Records shown section start
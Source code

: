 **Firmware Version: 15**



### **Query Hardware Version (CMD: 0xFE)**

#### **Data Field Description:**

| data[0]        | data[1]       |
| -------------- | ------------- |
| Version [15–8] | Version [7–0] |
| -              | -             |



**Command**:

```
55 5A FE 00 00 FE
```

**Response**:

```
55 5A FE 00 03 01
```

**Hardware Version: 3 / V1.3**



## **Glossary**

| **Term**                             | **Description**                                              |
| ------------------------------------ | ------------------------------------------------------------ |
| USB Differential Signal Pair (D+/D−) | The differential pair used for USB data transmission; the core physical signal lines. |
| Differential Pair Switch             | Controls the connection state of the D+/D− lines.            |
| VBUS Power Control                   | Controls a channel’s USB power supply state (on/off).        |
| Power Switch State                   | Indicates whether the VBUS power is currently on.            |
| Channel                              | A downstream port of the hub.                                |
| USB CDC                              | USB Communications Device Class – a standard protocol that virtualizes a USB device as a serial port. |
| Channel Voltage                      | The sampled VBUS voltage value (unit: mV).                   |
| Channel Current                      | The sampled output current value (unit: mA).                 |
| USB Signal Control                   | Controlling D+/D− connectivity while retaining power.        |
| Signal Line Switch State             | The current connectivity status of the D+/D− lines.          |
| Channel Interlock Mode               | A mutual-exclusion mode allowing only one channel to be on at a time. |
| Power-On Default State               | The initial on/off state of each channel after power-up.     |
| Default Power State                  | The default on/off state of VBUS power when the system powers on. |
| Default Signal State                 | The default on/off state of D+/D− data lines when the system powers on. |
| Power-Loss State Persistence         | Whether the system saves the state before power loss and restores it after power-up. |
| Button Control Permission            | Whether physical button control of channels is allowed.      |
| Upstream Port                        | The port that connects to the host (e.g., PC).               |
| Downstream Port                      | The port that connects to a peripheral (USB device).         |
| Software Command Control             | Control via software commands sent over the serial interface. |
Records shown section end
Activity. Give back, exactly as written, the stretch from the line with "signal lines. |" through the line with "lines when the system powers on. |", and no other lines from the records above.

Expected output.
| USB Differential Signal Pair (D+/D−) | The differential pair used for USB data transmission; the core physical signal lines. |
| Differential Pair Switch             | Controls the connection state of the D+/D− lines.            |
| VBUS Power Control                   | Controls a channel’s USB power supply state (on/off).        |
| Power Switch State                   | Indicates whether the VBUS power is currently on.            |
| Channel                              | A downstream port of the hub.                                |
| USB CDC                              | USB Communications Device Class – a standard protocol that virtualizes a USB device as a serial port. |
| Channel Voltage                      | The sampled VBUS voltage value (unit: mV).                   |
| Channel Current                      | The sampled output current value (unit: mA).                 |
| USB Signal Control                   | Controlling D+/D− connectivity while retaining power.        |
| Signal Line Switch State             | The current connectivity status of the D+/D− lines.          |
| Channel Interlock Mode               | A mutual-exclusion mode allowing only one channel to be on at a time. |
| Power-On Default State               | The initial on/off state of each channel after power-up.     |
| Default Power State                  | The default on/off state of VBUS power when the system powers on. |
| Default Signal State                 | The default on/off state of D+/D− data lines when the system powers on. |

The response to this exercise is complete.